Tuesday, February 7, 2017
Knowing to love yourself is the greatest love of all…
Growing up, I have always been called that “fat kid.” I was that ugly, heavy, obese girl who was so insecure of herself. The only thing that I take pride of was knowing that I am a little smarty-pants whose efforts and hard-work was well noticed and acknowledged by her teachers, and sometimes even by my classmates. I never saw myself as someone beautiful back then, because it appears to me that my beauty was obstructed by my fats. Part of being the obese child that I am was being bullied for my heavy size, but over time, I learned to shrug it off, and be numb of the constant and persistent teasing and mocking of my peers, and even strangers who see me.
It was not an easy journey for me. In my teen-age years, I lost weight when family issues kick in. I focused on my studies; while on the side, eating lesser than the usual. It yields good results until I noticed that my uniform was more loose. Then, I am more motivated to be slimmer. I learned to curb my appetite and even to slowly embrace exercising. But even though I lost those pounds and somehow gained confidence, the hardest thing for me to do until now is to love myself, for who I am, and for what I am not.
In a society where people perceive slim and skinny as beautiful, I have always been insecure of my weight and looks. Honestly, even if I am far from the obese girl that I was 13 years ago, I sometimes see the same girl when I look in the mirror. There were days when I honestly do not like and appreciate what I see, even if people have been somehow complimenting me for my beauty or so called “transformation.” My body issues are still haunting me, and I know that I will continue to work-out or eat lesser to maintain my weight, as I know that I gain weight easily.

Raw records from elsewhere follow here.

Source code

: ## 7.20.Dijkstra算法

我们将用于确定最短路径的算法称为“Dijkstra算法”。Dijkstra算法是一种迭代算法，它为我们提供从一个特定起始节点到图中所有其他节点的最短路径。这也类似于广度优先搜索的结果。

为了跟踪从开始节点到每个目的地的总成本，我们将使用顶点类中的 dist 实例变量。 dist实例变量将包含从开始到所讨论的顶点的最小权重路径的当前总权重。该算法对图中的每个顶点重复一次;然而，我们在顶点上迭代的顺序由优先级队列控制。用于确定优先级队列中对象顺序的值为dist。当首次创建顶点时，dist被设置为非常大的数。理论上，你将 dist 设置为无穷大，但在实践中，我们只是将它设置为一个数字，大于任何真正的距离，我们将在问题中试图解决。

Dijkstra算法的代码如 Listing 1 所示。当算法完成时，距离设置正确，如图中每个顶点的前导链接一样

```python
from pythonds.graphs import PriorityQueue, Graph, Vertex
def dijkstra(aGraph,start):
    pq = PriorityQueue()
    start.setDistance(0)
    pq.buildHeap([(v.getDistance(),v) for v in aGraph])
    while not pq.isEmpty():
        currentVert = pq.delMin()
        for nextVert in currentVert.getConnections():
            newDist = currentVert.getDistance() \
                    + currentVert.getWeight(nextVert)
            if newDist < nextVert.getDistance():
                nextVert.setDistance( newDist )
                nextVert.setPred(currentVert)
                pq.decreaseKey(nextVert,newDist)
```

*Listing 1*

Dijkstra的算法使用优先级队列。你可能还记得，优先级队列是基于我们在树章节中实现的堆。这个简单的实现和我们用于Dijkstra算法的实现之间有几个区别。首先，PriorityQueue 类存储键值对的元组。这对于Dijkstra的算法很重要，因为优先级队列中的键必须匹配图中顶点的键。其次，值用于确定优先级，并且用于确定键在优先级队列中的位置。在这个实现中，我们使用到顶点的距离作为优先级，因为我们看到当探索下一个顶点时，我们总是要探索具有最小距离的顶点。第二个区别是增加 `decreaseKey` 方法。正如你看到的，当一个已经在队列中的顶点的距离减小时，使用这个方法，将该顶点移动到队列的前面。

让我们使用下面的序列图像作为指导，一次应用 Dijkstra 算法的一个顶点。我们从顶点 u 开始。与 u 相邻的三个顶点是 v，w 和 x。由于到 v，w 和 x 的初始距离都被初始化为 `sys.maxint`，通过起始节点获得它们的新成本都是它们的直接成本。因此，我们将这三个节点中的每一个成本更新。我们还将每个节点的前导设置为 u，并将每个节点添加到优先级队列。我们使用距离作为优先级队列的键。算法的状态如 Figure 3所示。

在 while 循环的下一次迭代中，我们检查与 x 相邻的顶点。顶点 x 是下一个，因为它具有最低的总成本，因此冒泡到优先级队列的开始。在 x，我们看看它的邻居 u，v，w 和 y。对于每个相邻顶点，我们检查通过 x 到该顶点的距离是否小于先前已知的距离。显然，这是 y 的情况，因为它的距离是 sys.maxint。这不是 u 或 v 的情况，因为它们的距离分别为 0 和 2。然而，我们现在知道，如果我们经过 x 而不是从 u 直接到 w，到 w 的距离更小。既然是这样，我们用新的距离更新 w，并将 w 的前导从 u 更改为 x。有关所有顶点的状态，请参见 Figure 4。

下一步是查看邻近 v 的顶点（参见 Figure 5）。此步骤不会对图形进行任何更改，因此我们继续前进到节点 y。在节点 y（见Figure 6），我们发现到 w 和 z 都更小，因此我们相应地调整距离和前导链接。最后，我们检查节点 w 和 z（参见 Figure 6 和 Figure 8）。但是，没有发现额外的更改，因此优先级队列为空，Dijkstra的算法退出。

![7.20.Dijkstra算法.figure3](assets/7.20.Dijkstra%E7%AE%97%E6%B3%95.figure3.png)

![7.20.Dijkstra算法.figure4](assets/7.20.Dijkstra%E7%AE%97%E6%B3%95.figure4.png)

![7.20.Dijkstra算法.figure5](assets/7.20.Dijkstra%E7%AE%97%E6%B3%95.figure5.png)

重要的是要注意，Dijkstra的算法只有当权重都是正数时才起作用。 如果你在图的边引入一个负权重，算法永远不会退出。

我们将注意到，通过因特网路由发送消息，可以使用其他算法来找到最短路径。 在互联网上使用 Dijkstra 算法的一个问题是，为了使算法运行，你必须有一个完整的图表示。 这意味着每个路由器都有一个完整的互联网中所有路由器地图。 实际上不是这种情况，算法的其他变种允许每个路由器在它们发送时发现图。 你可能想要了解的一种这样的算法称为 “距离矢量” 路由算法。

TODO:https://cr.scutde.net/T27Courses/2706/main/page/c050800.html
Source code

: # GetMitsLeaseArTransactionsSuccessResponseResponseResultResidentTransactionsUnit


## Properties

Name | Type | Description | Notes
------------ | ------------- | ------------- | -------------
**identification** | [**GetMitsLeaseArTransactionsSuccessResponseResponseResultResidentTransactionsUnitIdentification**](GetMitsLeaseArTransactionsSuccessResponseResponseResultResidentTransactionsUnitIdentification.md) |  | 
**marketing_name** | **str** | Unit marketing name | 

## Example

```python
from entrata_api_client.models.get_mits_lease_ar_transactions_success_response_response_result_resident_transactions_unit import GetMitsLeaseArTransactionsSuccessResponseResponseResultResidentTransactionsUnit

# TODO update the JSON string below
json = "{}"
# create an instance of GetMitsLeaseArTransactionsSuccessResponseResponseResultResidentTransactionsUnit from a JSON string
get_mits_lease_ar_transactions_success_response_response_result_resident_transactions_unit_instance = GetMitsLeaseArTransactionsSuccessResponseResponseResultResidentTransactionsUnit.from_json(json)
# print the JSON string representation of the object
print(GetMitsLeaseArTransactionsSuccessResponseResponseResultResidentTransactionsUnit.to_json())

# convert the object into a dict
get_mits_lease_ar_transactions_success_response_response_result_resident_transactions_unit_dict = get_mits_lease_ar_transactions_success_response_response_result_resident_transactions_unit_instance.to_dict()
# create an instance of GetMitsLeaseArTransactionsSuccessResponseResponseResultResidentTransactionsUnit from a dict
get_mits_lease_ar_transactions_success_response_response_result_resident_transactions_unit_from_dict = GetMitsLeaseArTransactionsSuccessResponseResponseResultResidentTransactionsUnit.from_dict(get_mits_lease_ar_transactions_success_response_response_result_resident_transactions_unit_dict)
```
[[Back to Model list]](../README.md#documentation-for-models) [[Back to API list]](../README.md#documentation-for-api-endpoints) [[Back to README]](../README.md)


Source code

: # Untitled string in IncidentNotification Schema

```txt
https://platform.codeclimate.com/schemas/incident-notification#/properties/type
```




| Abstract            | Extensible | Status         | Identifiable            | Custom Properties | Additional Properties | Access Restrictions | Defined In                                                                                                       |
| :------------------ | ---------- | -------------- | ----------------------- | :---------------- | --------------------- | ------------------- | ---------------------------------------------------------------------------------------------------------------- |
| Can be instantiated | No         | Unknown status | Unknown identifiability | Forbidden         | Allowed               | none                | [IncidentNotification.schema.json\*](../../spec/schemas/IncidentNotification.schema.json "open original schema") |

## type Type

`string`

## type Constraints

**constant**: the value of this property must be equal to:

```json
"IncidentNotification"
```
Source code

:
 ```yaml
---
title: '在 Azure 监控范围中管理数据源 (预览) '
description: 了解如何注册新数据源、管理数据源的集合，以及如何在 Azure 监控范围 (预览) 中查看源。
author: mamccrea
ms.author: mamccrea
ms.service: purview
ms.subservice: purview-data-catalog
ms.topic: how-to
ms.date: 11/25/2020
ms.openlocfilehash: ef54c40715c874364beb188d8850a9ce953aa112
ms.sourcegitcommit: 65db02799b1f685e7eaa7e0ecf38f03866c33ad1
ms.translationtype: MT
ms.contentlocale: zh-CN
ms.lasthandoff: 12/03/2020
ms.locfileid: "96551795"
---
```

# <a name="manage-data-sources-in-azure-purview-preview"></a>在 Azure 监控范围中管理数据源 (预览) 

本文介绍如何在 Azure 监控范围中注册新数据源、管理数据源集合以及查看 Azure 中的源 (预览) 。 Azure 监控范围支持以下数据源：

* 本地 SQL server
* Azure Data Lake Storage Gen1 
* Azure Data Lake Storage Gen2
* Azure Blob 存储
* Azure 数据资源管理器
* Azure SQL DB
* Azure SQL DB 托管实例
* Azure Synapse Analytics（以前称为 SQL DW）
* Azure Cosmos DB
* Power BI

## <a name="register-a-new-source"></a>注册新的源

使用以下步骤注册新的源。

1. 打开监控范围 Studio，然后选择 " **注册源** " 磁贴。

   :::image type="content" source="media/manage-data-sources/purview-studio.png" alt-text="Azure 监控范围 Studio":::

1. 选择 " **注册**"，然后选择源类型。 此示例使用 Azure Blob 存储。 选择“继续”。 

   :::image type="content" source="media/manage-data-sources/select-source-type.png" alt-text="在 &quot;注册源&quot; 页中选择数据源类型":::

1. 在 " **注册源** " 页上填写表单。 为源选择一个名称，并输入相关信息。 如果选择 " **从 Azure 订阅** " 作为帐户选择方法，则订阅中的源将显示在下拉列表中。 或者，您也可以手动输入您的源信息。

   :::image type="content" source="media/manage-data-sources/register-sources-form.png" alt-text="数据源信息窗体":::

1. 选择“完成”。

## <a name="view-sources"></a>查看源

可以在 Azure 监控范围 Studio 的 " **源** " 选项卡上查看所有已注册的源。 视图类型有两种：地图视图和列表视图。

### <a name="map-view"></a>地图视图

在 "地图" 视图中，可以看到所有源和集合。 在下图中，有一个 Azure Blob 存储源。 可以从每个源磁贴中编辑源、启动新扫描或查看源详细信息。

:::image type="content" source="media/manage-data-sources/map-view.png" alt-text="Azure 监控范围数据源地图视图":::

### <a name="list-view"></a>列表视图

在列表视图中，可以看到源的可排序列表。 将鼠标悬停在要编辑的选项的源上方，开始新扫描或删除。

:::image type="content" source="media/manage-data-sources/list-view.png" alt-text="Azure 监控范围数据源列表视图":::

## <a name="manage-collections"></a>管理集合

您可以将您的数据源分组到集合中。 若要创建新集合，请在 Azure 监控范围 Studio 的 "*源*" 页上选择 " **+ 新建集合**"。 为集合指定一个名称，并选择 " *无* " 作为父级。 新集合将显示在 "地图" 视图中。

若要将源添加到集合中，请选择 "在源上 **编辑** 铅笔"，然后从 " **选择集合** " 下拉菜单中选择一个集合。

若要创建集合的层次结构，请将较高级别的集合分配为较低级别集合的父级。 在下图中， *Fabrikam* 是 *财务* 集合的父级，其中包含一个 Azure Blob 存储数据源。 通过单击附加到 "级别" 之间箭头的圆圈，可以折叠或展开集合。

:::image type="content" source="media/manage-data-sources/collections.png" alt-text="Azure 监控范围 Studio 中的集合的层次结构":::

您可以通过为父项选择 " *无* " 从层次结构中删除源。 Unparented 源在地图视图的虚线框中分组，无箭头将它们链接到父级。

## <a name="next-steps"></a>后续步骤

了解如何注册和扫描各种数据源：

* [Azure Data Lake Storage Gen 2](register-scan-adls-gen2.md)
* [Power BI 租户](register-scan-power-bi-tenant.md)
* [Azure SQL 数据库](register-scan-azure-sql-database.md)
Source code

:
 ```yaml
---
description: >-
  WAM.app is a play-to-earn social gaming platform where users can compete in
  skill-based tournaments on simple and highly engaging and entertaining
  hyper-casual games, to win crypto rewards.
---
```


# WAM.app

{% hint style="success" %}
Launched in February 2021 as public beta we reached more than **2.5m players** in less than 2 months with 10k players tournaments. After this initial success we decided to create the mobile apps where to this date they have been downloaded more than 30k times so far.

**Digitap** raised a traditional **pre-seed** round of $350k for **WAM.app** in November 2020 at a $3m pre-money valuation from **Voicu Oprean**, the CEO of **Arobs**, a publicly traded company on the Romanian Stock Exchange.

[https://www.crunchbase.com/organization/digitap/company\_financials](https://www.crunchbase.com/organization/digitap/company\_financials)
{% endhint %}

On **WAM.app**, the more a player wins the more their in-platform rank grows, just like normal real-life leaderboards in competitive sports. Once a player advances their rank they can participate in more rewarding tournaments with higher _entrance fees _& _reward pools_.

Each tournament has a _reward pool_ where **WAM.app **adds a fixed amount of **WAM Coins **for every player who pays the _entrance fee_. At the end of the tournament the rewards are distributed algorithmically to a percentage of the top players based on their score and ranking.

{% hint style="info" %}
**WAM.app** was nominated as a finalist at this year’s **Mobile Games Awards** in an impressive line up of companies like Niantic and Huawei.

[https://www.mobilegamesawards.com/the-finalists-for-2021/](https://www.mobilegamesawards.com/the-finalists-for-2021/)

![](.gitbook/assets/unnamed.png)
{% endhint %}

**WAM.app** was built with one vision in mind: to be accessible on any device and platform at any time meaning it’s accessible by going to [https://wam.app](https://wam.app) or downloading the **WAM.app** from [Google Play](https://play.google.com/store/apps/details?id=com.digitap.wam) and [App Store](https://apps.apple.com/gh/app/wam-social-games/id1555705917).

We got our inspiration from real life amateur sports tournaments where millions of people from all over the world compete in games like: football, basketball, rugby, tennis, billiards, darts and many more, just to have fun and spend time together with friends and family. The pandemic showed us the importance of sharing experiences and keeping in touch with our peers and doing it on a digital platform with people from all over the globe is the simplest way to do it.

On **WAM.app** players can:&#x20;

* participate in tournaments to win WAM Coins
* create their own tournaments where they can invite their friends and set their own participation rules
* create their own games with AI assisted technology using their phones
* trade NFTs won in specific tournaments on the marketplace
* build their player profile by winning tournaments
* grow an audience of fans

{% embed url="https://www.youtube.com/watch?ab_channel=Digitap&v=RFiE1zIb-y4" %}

I know people will continue to tease me as chubby or make fun of my flabby legs and arms; but little did they know that when they do these things, a girl has long died inside of me. I am hurt, more than they ever know, but I kept it to myself, acknowledged and swallowed all the criticisms, even if it hurts so much, after all the efforts I have been through. But that is life, and I know, people will always come to notice your flaws, and instead of sulking and moping over it, I just have to let them go.
And there are little things to do to make me love myself all the more, even if sometimes, it can be the hardest thing to do. Rejections and criticisms are unavoidable, but somehow, I managed to make it through, as I become tougher, wiser, and even stronger. There are countless days when I feel like giving up, and life and my emotions are always one hell of a roller-coaster ride, but I always get-up again and again, after all the tumults and storms. At the end of the day, I know, it will still be always about me- how I see myself and how I manage to make it through which will the determine the course of my path and my destiny. It all starts with making little efforts to love yourself, even if you don’t feel like it, or despite all the criticisms.
At this point, I know I am still not over my insecurities just yet. Or maybe I will never get over them, and only time can tell. But one thing is for sure, I know I cannot please everyone, and it is a normal occurrence in life that people will throw rocks on you. I will never have that 6 pack abs, 36-24-36 figure, or a face of an angel or a beauty queen. It will take time before I become that “confidently beautiful with a heart” kind of woman. Even so, deep inside, I believe that I am still beautiful in my own way, and it takes the right people to appreciate that skin-deep beauty, that not all people can see. My body issues may be there to stay, but maybe, it is not my looks, my weight, or size of my jeans that will always matter. In my heart, I know that I will have the noblest and purest of all intentions, and that is the most important of all.
And as cliché as it may sound, there is that someone out there who will appreciate you despite all your flaws and imperfections. There are people out there who love you just the way you are. Your life here on earth is with a purpose. Knowing all those fuels my desire to live more, to persevere, and to continue to fight my demons. More so, it makes me believe me in myself, that I am significant and I matter. It may be a hurdle, a battle, an obstacle I had to go through every day of my life. Still, I will try, to the best of my ability, always and above all, to love myself.